With regard to the post, a number of related themes come to mind including:
- reality tourism;
- the art of the readymade;
- naive and outsider art;
- conceptual art;
- repositioning of museums and art galleries;
- the museum of the disappearing landscape; and
- repositioning of disappearing coastlines.
A previous post, entitled Displacing Desire (2006) and The Ethics of Sightseeing (2011), opens with the following text:
Reality tourism does not need to be restricted to visits by affluent tourists to impoverished slums. Why should slums have a monopoly over reality?
Any place you visit, including a room in your house, entails reality tourism.
At times I travel outside of Canada.
The art of the readymade
The unofficial pop-up auto museum, that I refer to at a previous post, entails a particular role for the curator, or curators.
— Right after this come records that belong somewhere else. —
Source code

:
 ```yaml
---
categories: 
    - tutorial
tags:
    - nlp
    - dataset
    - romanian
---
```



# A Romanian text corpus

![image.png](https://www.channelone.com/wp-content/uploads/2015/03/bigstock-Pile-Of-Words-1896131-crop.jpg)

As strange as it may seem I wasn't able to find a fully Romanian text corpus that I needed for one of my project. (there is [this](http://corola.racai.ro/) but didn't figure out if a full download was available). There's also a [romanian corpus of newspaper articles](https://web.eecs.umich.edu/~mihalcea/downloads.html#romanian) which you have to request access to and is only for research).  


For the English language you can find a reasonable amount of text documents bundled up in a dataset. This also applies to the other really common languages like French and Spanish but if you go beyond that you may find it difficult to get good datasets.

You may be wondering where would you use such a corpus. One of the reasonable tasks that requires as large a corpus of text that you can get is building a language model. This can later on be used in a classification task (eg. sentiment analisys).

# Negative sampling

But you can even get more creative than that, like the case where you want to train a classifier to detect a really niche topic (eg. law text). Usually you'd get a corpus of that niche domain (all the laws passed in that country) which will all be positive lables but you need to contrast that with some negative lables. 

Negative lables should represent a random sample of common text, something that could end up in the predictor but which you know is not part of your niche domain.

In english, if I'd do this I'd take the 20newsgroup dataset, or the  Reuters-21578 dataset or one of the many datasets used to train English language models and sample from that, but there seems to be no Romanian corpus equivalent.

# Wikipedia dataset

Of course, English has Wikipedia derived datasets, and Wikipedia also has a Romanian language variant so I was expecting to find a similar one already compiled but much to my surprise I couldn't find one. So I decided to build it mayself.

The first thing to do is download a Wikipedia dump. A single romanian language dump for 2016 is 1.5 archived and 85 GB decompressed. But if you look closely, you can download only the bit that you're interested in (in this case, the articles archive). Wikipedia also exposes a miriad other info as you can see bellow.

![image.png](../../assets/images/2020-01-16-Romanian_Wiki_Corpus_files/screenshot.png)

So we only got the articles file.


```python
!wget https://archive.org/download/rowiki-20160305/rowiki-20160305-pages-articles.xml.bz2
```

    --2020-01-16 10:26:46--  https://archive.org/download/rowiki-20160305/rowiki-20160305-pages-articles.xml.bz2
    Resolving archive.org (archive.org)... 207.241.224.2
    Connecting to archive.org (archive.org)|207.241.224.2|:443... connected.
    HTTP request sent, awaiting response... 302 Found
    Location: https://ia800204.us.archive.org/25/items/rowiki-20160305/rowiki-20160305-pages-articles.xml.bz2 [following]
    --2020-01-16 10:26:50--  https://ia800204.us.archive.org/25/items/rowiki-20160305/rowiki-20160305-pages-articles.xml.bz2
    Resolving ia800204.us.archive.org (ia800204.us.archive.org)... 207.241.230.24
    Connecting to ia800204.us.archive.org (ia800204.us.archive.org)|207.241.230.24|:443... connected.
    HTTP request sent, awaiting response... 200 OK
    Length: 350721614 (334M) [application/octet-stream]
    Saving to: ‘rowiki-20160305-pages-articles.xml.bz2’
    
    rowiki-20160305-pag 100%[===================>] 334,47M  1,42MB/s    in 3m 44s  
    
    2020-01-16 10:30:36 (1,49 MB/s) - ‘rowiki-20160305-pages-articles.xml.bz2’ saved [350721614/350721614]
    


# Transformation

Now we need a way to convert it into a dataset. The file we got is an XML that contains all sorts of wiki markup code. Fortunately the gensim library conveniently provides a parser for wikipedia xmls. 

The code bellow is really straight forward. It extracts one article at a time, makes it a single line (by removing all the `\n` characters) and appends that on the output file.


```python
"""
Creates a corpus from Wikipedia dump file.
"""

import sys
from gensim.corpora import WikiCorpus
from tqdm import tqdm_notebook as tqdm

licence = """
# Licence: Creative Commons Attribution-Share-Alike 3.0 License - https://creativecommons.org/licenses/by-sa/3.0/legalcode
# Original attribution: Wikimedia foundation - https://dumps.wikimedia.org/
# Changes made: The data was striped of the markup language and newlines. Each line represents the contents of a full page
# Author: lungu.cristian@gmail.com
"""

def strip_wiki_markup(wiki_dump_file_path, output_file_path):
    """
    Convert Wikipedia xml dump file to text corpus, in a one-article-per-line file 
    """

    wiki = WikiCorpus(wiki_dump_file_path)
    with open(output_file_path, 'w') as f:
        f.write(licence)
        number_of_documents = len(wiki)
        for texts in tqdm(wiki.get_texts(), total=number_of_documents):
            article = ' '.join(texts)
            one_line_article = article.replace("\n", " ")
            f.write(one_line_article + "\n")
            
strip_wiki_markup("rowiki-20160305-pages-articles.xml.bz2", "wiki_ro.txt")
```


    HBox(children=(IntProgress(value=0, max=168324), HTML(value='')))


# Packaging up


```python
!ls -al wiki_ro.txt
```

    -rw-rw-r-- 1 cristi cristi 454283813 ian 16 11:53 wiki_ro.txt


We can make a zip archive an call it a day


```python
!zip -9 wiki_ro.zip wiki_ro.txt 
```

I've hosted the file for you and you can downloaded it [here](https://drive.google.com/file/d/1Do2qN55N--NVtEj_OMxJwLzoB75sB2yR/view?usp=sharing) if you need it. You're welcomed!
A basic point is that, in this case, the curator touches nothing, except her or his camera. The curator brings forth nothing, and arranges nothing into place, so far as the handling of artifacts or art objects is concerned.
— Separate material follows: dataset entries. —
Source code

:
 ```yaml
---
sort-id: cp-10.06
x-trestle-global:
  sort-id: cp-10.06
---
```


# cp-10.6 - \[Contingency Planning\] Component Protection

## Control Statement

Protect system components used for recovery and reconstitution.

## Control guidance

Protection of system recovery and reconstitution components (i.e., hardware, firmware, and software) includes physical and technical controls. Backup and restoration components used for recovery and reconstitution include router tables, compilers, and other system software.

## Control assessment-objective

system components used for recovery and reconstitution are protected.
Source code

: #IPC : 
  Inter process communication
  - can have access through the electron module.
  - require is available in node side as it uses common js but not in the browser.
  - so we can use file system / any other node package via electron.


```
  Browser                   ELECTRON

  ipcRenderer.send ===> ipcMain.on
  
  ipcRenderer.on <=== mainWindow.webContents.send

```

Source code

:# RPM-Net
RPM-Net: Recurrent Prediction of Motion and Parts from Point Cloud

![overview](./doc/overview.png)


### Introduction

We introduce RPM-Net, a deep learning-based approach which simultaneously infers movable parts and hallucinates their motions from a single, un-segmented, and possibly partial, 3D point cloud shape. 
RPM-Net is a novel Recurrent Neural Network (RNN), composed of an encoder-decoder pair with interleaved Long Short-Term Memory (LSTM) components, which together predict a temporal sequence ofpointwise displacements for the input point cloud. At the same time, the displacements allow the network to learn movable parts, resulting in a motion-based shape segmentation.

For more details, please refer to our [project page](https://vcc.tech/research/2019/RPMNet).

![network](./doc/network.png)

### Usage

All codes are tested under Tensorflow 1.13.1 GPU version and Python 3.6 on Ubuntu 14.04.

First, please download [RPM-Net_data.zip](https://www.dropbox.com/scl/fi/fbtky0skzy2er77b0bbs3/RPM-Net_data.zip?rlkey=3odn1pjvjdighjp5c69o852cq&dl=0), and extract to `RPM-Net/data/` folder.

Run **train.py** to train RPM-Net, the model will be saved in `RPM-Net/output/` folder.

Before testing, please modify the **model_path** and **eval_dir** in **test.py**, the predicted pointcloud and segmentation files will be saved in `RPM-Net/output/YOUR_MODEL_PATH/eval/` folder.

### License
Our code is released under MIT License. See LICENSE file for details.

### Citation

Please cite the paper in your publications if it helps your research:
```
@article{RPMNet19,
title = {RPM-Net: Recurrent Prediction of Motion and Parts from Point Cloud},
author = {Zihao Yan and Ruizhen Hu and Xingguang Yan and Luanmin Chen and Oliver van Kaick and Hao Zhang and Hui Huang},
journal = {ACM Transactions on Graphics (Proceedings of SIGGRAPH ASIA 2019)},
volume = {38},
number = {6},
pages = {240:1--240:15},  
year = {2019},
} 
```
Instead, the curator focuses attention on particular objects in a readymade environment. The bringing of attention, in this case to a particular car, and the documentation of that focusing of attention, is in this case achieved by means of photographs and accompanying captions and commentary.
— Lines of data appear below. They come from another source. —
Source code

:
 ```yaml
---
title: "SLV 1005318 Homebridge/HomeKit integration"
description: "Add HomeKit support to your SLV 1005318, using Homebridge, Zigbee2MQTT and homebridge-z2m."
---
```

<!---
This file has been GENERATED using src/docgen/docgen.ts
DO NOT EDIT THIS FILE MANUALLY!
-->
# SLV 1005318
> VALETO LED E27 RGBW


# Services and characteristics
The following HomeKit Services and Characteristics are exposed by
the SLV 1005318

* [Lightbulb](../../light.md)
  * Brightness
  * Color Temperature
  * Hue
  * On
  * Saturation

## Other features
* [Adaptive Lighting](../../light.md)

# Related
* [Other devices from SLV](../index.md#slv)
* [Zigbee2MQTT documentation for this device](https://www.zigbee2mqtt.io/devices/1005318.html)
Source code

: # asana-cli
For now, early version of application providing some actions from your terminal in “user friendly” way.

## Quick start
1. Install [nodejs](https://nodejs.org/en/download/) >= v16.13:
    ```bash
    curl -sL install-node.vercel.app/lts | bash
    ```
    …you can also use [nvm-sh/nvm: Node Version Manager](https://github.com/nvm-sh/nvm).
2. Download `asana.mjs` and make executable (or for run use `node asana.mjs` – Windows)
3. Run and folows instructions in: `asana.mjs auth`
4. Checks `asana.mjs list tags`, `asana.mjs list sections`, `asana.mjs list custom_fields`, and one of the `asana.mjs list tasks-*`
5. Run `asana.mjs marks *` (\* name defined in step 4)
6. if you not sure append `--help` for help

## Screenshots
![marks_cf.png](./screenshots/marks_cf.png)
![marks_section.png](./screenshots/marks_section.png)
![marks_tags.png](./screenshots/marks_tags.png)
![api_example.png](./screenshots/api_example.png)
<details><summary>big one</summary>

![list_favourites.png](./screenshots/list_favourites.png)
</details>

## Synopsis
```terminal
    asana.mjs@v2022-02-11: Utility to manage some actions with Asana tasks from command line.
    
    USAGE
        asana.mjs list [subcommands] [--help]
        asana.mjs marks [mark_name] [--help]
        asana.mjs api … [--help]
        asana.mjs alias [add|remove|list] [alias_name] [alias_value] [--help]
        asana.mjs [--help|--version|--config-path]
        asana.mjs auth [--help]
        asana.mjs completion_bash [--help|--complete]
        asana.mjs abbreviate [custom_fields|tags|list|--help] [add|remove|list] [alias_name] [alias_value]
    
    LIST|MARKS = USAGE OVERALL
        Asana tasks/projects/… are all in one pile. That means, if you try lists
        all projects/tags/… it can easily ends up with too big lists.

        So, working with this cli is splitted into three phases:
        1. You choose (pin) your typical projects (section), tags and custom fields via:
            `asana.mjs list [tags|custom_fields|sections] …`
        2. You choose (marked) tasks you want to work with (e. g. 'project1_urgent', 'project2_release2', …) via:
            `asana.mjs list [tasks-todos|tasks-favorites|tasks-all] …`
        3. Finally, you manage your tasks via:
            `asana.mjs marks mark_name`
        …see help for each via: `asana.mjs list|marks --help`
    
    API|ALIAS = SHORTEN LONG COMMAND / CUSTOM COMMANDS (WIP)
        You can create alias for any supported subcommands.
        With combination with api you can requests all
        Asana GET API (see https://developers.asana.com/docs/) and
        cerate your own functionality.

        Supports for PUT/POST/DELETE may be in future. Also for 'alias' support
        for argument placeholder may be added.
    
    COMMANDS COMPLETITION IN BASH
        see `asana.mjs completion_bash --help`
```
The reference to the readymade goes back to art history, as positioned in what is called the “Western world,” with a particular reference to the work of Marcel Duchamp.
Naive and outsider art
A key narrative, in the history of Western museums, concerns the role in history that museums, and academic disciplines such anthropology, have played in positioning indigenous cultures within the framework of colonialism.
Naive and outsider art, in the hands of curators, seeks to serve as a countervailing force, among other means of reconceptualizing world history, with regard to such narratives.
However, it remains as an underlying reality that the latter art forms remain marginalized, and in service of the power structures inside of which Western museums are positioned.
Conceptual art and related topics
Conceptual art, to the extent that I understand art history, involves the monetization of art that is seen to exist largely within the framework, according to which the distinction between art and non-art is made.
Again, conceptual art exists in service of the power structures inside of which Western museums and art galleries are positioned. The monetization process is the key variable, in ascription of meaning to this form of art.
The arguments against monetization are not particularly inspiring, in my view, as I will explain in future posts, with a particular focus on narratives related to the meaning inherent in the disappearance of coastlines in the era of climate change.
My plan, for future posts, is to address the repositioning of museums and art galleries; the museum of the disappearing landscape; and the repositioning of disappearing coastlines.
Future site of Marino’s Automotive Group
The future site of Marino’s Automotive Group entails a repositioning of the Marino’s retail outlet currently located north of Lake Shore Blvd. West and Thirty Third St. The site is featured at a previous post:
The latter post includes a YouTube video in which Etobicoke-Lakeshore MPP Peter Milczyn describes the redevelopment history, including the history of Marino’s Auto Group, north of Lake Shore Blvd. West.